● **Available records**
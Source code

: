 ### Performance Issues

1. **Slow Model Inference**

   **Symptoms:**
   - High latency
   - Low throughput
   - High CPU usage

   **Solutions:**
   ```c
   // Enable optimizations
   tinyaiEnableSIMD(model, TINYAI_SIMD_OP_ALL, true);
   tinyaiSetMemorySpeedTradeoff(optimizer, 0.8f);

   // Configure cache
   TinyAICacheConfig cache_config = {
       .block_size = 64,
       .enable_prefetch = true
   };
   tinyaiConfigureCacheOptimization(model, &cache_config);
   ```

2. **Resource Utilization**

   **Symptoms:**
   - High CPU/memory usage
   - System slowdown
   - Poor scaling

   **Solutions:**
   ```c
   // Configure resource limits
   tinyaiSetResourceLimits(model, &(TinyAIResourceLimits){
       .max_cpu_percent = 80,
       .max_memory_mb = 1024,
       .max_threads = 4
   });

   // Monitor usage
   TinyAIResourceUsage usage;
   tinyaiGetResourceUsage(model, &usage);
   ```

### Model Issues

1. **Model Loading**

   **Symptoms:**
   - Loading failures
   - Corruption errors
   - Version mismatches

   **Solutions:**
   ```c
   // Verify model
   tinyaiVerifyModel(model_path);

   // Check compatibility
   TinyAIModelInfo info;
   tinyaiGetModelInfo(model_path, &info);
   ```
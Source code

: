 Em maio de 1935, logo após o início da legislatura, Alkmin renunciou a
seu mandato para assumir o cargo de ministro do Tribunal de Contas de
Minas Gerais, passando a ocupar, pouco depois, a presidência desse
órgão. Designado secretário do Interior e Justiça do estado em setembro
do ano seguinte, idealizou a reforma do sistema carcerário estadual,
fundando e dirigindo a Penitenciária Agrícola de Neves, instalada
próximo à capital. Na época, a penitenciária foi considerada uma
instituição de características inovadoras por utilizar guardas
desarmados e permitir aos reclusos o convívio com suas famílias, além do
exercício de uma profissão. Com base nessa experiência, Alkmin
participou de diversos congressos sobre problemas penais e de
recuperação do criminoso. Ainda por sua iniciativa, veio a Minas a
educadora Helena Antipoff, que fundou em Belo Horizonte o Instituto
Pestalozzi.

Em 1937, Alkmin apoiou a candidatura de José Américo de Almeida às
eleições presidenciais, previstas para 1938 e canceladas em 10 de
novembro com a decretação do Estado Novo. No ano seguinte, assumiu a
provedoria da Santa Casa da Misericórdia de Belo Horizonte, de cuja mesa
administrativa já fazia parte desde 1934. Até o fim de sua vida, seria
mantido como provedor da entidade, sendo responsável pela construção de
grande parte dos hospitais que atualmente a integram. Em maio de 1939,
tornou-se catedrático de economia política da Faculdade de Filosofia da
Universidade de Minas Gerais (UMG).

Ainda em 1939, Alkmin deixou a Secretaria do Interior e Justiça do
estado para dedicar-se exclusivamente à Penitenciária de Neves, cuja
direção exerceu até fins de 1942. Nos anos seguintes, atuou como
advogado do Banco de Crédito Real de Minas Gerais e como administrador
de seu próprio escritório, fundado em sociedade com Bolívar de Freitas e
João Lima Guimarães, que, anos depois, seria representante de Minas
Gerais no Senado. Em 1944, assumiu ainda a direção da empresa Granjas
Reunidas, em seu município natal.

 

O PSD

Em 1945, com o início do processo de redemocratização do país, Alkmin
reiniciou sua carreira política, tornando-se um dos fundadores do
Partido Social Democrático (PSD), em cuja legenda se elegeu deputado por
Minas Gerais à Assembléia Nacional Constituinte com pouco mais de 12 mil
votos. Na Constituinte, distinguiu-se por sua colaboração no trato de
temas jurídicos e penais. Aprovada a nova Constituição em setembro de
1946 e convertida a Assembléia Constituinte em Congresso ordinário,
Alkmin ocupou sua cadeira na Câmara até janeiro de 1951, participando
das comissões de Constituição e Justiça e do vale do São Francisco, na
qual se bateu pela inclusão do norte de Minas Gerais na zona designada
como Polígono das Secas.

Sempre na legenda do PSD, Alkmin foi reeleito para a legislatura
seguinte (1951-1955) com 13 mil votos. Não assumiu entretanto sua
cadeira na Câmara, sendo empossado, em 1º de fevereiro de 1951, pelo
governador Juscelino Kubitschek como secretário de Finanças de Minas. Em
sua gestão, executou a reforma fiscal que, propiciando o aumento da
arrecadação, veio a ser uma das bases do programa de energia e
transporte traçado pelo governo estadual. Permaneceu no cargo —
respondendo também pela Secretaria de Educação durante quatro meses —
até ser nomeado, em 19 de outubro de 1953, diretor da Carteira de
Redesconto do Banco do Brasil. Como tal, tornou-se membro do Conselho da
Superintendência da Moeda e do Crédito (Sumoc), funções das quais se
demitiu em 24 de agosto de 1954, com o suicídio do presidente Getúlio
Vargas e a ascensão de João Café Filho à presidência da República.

● **What the task asks**
Run a filter over the data above and keep each line that contains the word "secretário".

● **Answer to this exercise**
órgão. Designado secretário do Interior e Justiça do estado em setembro
governador Juscelino Kubitschek como secretário de Finanças de Minas. Em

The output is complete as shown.